Mom died in December. I spent my whole life doing all I could to hear her say, "great job, Al," and when she died, there was no one left in the world to be proud of me or lift me up.
Okay, I'm a narcissist, and all this blog has been is a bunch of melodramatic bullshit. If she had done a good job, she would have raised a daughter who didn't need pats on the back. She would have raised a daughter who didn't need someone to call after a hard day at work.
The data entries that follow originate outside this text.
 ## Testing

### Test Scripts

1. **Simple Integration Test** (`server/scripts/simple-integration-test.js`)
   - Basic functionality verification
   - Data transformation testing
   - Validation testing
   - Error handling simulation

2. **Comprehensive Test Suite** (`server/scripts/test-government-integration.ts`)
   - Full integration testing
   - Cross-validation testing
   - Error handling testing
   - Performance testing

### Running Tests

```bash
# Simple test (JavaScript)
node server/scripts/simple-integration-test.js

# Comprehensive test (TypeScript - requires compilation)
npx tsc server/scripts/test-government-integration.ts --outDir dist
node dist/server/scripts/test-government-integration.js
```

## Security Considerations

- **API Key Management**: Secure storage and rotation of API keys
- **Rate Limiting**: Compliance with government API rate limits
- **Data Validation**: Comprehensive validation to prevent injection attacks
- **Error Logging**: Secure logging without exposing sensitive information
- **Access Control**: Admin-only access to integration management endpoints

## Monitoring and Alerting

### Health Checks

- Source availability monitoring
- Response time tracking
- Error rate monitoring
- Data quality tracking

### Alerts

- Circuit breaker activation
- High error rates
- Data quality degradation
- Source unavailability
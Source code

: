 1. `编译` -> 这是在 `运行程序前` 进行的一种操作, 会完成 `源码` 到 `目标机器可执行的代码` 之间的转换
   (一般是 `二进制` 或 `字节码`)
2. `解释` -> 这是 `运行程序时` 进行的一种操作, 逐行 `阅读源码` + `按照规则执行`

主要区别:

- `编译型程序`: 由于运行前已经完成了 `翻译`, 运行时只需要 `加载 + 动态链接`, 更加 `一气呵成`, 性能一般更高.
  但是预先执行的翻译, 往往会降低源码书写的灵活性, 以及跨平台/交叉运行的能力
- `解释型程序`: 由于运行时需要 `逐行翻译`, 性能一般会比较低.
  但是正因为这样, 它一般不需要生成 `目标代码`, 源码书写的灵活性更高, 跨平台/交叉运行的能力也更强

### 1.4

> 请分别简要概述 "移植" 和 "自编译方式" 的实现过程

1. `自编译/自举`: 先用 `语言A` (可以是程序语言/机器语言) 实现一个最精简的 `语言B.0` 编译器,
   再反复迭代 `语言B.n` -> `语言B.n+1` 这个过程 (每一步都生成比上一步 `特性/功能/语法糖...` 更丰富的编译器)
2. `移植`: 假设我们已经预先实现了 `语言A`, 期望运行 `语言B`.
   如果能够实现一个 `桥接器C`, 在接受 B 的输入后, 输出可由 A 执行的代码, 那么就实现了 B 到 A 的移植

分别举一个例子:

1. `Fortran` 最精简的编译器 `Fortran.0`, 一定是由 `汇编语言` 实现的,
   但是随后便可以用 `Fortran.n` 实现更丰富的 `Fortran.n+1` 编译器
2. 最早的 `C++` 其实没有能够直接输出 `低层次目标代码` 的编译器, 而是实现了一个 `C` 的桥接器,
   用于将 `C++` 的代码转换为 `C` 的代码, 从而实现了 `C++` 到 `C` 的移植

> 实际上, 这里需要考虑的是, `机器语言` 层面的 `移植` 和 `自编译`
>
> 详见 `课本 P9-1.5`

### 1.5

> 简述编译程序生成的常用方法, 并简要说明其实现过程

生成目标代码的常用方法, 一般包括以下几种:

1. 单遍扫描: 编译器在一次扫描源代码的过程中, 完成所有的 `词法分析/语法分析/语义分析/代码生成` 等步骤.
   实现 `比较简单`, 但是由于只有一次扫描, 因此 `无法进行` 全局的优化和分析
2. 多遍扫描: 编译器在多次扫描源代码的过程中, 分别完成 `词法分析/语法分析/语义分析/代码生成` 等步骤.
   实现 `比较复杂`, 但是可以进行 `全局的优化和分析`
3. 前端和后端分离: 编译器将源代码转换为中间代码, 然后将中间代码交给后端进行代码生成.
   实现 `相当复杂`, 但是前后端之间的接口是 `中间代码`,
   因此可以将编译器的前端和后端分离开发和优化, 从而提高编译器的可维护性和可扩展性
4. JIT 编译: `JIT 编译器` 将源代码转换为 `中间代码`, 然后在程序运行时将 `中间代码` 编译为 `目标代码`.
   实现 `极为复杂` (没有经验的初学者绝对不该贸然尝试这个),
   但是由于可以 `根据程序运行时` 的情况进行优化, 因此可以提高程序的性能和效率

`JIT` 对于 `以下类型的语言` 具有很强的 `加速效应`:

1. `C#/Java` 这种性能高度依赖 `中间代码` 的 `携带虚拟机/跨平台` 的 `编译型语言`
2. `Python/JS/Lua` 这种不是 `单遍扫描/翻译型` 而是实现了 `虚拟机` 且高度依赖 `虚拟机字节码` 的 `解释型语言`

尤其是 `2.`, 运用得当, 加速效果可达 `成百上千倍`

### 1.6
Yes, my friends don't call me. But I understand. Our lives have changed. I don't live for myself anymore. I don't choose the time I want to sleep in until. I don't get dressed, or eat until Phin has a dry diaper, and has eaten. I don't do the things that I would like to do. The only things I do are for him, to enrich his life. He cries when he's tired, when he's hungry, when he's bored, and I respond. I've found myself humming nursery rhymes when he's not listening. My life is not my own. That's not a complaint, rather a statement, and the reason my friends don't call.
But seriously, this has been the hardest 5 months of my life, and one of the loneliest. I can't reach out because I don't want to sound sorry for myself. I'm watching my friends on their commencement day with their lives spread out in front of them, while I stagnate in this tiny apartment wishing that someone had told me on my big day that it was over.
Life is really hard, and it's not getting easier. When Mom was alive, I used to believe that I had an escape. I had a home to go back to if everything fell apart. She took my options with her that December night. I'm not even 23, I still need a mother. I'm not beautiful anymore. I've lost my vibrancy. I just respond to cries, run the baby around, and put in 2 hours a day at a job where I'm not respected. I don't know what I want to do with my life. I'm lost, I don't know where I belong, and no one responds to my cries, let alone hear them.